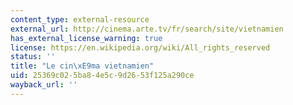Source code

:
 ```yaml
---
content_type: external-resource
external_url: http://cinema.arte.tv/fr/search/site/vietnamien
has_external_license_warning: true
license: https://en.wikipedia.org/wiki/All_rights_reserved
status: ''
title: "Le cin\xE9ma vietnamien"
uid: 25369c02-5ba8-4e5c-9d26-53f125a290ce
wayback_url: ''
---
```

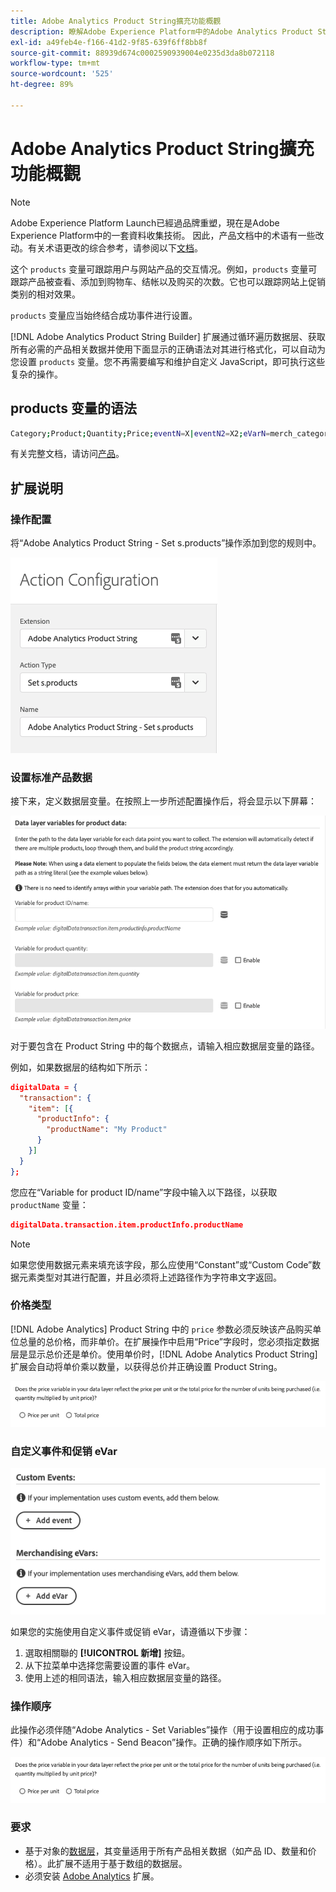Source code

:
```yaml
---
title: Adobe Analytics Product String擴充功能概觀
description: 瞭解Adobe Experience Platform中的Adobe Analytics Product String標籤擴充功能。
exl-id: a49feb4e-f166-41d2-9f85-639f6ff8bb8f
source-git-commit: 88939d674c0002590939004e0235d3da8b072118
workflow-type: tm+mt
source-wordcount: '525'
ht-degree: 89%

---
```


# Adobe Analytics Product String擴充功能概觀

>[!NOTE]
>
>Adobe Experience Platform Launch已經過品牌重塑，現在是Adobe Experience Platform中的一套資料收集技術。 因此，产品文档中的术语有一些改动。有关术语更改的综合参考，请参阅以下[文档](../../../term-updates.md)。

这个 `products` 变量可跟踪用户与网站产品的交互情况。例如，`products` 变量可跟踪产品被查看、添加到购物车、结帐以及购买的次数。它也可以跟踪网站上促销类别的相对效果。

`products` 变量应当始终结合成功事件进行设置。

[!DNL Adobe Analytics Product String Builder] 扩展通过循环遍历数据层、获取所有必需的产品相关数据并使用下面显示的正确语法对其进行格式化，可以自动为您设置 `products` 变量。您不再需要编写和维护自定义 JavaScript，即可执行这些复杂的操作。

## products 变量的语法

```bash
Category;Product;Quantity;Price;eventN=X|eventN2=X2;eVarN=merch_category|eVarN2=merch_category2
```

有关完整文档，请访问[产品](https://experienceleague.adobe.com/docs/analytics/implementation/vars/page-vars/products.html)。

## 扩展说明

### 操作配置

将“Adobe Analytics Product String - Set s.products”操作添加到您的规则中。

![操作配置](./images/screenshot-action-config.png)

### 设置标准产品数据

接下来，定义数据层变量。在按照上一步所述配置操作后，将会显示以下屏幕：

![标准字段](./images/screenshot-standard-fields.png)

对于要包含在 Product String 中的每个数据点，请输入相应数据层变量的路径。

例如，如果数据层的结构如下所示：

```json
digitalData = {
  "transaction": {
    "item": [{
      "productInfo": {
        "productName": "My Product"
      }
    }]
  }
};
```

您应在“Variable for product ID/name”字段中输入以下路径，以获取 `productName` 变量：

```json
digitalData.transaction.item.productInfo.productName
```

>[!NOTE]
>
>如果您使用数据元素来填充该字段，那么应使用“Constant”或“Custom Code”数据元素类型对其进行配置，并且必须将上述路径作为字符串文字返回。

### 价格类型

[!DNL Adobe Analytics] Product String 中的 `price` 参数必须反映该产品购买单位总量的总价格，而非单价。在扩展操作中启用“Price”字段时，您必须指定数据层是显示总价还是单价。使用单价时，[!DNL Adobe Analytics Product String] 扩展会自动将单价乘以数量，以获得总价并正确设置 Product String。

![价格类型](./images/screenshot-price-type.png)

### 自定义事件和促销 eVar

![事件和 eVar](./images/screenshot-events-evars.png)

如果您的实施使用自定义事件或促销 eVar，请遵循以下步骤：

1. 選取相關聯的 **[!UICONTROL 新增]** 按鈕。
1. 从下拉菜单中选择您需要设置的事件 eVar。
1. 使用上述的相同语法，输入相应数据层变量的路径。

### 操作顺序

此操作必须伴随“Adobe Analytics - Set Variables”操作（用于设置相应的成功事件）和“Adobe Analytics - Send Beacon”操作。正确的操作顺序如下所示。

![标准字段](./images/screenshot-price-type.png)

### 要求

* 基于对象的[数据层](https://theblog.adobe.com/data-layers-buzzword-best-practice/)，其变量适用于所有产品相关数据（如产品 ID、数量和价格）。此扩展不适用于基于数组的数据层。
* 必须安装 [Adobe Analytics](../analytics/overview.md) 扩展。
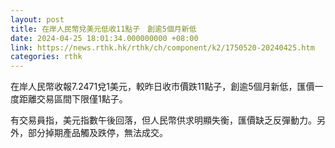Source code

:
 ```yaml
---
layout: post
title: 在岸人民幣兌美元低收11點子　創逾5個月新低
date: 2024-04-25 18:01:34.000000000 +08:00
link: https://news.rthk.hk/rthk/ch/component/k2/1750520-20240425.htm
categories: rthk
---
```


在岸人民幣收報7.2471兌1美元，較昨日收市價跌11點子，創逾5個月新低，匯價一度距離交易區間下限僅1點子。

有交易員指，美元指數午後回落，但人民幣供求明顯失衡，匯價缺乏反彈動力。另外，部分掉期產品觸及跌停，無法成交。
----------------
Exercise objective: After identifying the lines above that contain "标准字段", copy each one.

Response for this exercise:
![标准字段](./images/screenshot-standard-fields.png)
![标准字段](./images/screenshot-price-type.png)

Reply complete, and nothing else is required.